In choosing the name, Rose knew she wanted one that “wouldn’t pigeon hole the type of work I was doing, so I could basically design, make, facilitate, anything and everything I wanted to all under the one name.” She envisions her practice as a table on which “differently-shaped projects” are covered with a huge cloth, creating a single mountainous landscape with a cohesive aesthetic.
As a result, Many Peaks Assembly encompasses design, fashion, jewellery, and art-making, often collaborating with other artists and designers.
Rose’s latest series is a collection of sterling silver vessels. Each one is designed to hold an air plant – that is, a type of plant that doesn’t need to live in soil, but gets all the nutrients it needs from the air around it. The vessels are inlaid with precious and semi-precious stones. As well as featuring brilliantly-cut Australian sapphires and emeralds, they also include broken, chipped and synthetic stones; and the silver surfaces are deliberately tarnished. When the pieces were exhibited (in Radical Ecologies at the Perth Institute of Contemporary Arts), they were nestled in a bed of charcoal.
Rose explains that in this work, she wanted to “explore the way we assign value to objects and materials.” Why is a stone found with a chip or crack less valuable than a stone that’s been cut deliberately? Why are we more attracted to silver when it’s shiny? Why is coal dirty, and diamonds desirable, when they’re both just carbon? Really, when you dig down, it’s plain that humans aren’t so different from magpies, obsessed with gathering shiny objects for our nests.

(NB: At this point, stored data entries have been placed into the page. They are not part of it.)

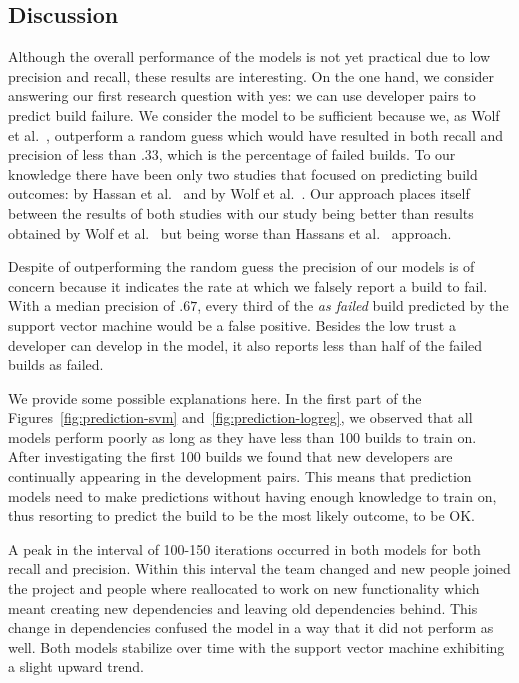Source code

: \subsection{Discussion}
Although the overall performance of the models is not yet practical due to low
precision and recall, these results are interesting. On the one hand, we consider
answering our first research question with yes: we can use developer pairs to
predict build failure. We consider the model to be sufficient because we, as Wolf
et al.~\cite{wolf:icse:2009}, outperform a random guess which would have
resulted in both recall and precision of less than $.33$, which is the percentage of failed
builds. To our knowledge there have been only two studies that focused on
predicting build outcomes: by Hassan et al.~\cite{hassan:ase:2006} and by Wolf et
al.~\cite{wolf:icse:2009}. Our approach places itself between the results of both
studies with our study being better than results obtained by Wolf et
al.~\cite{wolf:icse:2009} but being worse than Hassans et
al.~\cite{hassan:ase:2006} approach.

Despite of outperforming the random guess the precision of our models is of concern because
it indicates the rate at which we falsely report a build to fail. With a median
 precision of $.67$, every third of the \emph{as failed} build predicted by the support
 vector machine would be a false positive. Besides the low trust a developer
 can develop in the model, it also reports less than half of the failed builds
 as failed.


We provide some possible explanations here. In the first part of the
Figures~\ref{fig:prediction-svm} and~\ref{fig:prediction-logreg}, we observed
that all models perform poorly as long as they have less than 100 builds to train
on. After investigating the first 100 builds we found that new
developers are continually appearing in the development pairs. This means that
prediction models need to make predictions without having enough knowledge to
train on, thus resorting to predict the build to be the most likely outcome, to be OK.

A peak in the interval of 100-150 iterations occurred in both models for both recall and precision.
Within this interval the team changed and new people joined the project and people where reallocated to work on new functionality which meant creating new dependencies and leaving old dependencies behind.
This change in dependencies confused the model in a way that it did not perform as well.
Both models stabilize over time with the support vector machine exhibiting a slight upward trend.

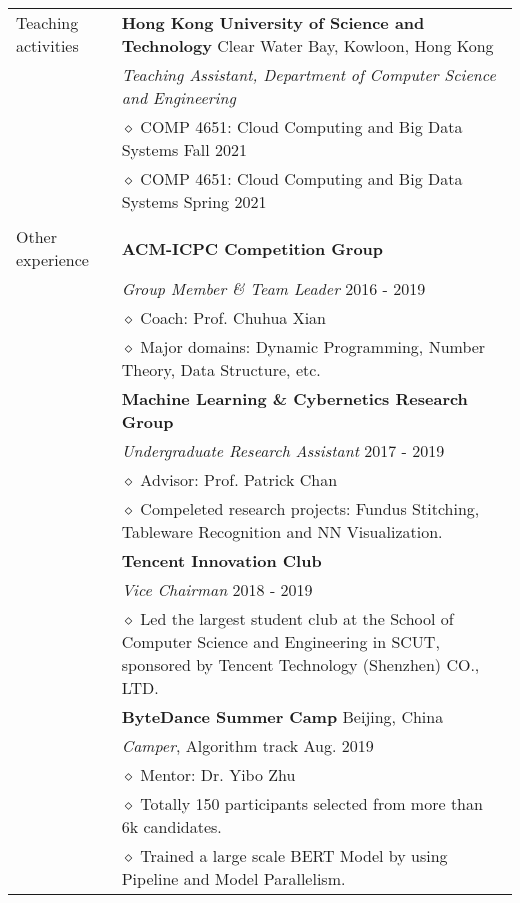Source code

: \documentclass[letterpaper, 11pt]{article}
\begin{document}
\begin{longtable}{p{1.3in}p{4.8in}}

{Teaching activities}
& \textbf{Hong Kong University of Science and Technology} \hfill Clear Water Bay, Kowloon, Hong Kong \\
& \textit{Teaching Assistant, Department of Computer Science and Engineering} \\
& $\diamond$ COMP 4651: Cloud Computing and Big Data Systems \hfill Fall 2021 \\
& $\diamond$ COMP 4651: Cloud Computing and Big Data Systems \hfill Spring 2021 \\
& \\

{Other experience}
& \textbf{ACM-ICPC Competition Group} \\
& \textit{Group Member \& Team Leader} \hfill 2016 - 2019 \\
& $\diamond$ Coach: Prof. Chuhua Xian \\
& $\diamond$ Major domains: Dynamic Programming, Number Theory, Data Structure, etc. \\

& \textbf{Machine Learning \& Cybernetics Research Group} \\
& \textit{Undergraduate Research Assistant} \hfill 2017 - 2019 \\
& $\diamond$ Advisor: Prof. Patrick Chan \\
& $\diamond$ Compeleted research projects: Fundus Stitching, Tableware Recognition and NN Visualization. \\

& \textbf{Tencent Innovation Club} \\
& \textit{Vice Chairman} \hfill 2018 - 2019 \\
& $\diamond$ Led the largest student club at the School of Computer Science and Engineering in SCUT, sponsored by Tencent Technology (Shenzhen) CO., LTD. \\

& \textbf{ByteDance Summer Camp} \hfill Beijing, China \\
& \textit{Camper}, Algorithm track \hfill Aug. 2019 \\
& $\diamond$ Mentor: Dr. Yibo Zhu \\
& $\diamond$ Totally 150 participants selected from more than 6k candidates. \\
& $\diamond$ Trained a large scale BERT Model by using Pipeline and Model Parallelism. \\


\end{longtable}
\end{document}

The inspiration for these vessels was sparked during a trip to Cyprus; while visiting an archaeological dig, Rose found herself drawn to the pottery that was being unearthed. She was particularly struck by the fact that these cheap handmade objects, once used daily, had now become rare and valuable over the passing of time.
In Rose’s vessels, the idea of ‘worth’ is complicated by the fact that each silver container holds a living plant. “It introduces a care structure to the work,” she explains.
Anyone buying the piece must look after both plant and precious vessel, interacting with them regularly. She hopes this will result in a sense of familiarity and an emotional bond over time. Cherished and nurtured, the vessel and it’s contents will become important to its owner, far more than any throwaway mass-produced vase, and even more than the objective ‘value’ of its materials.
Many Peaks Assembly is always, in the end, about people: tactile objects designed to connect with human lives, bodies and emotions, to be kept close by and treasured.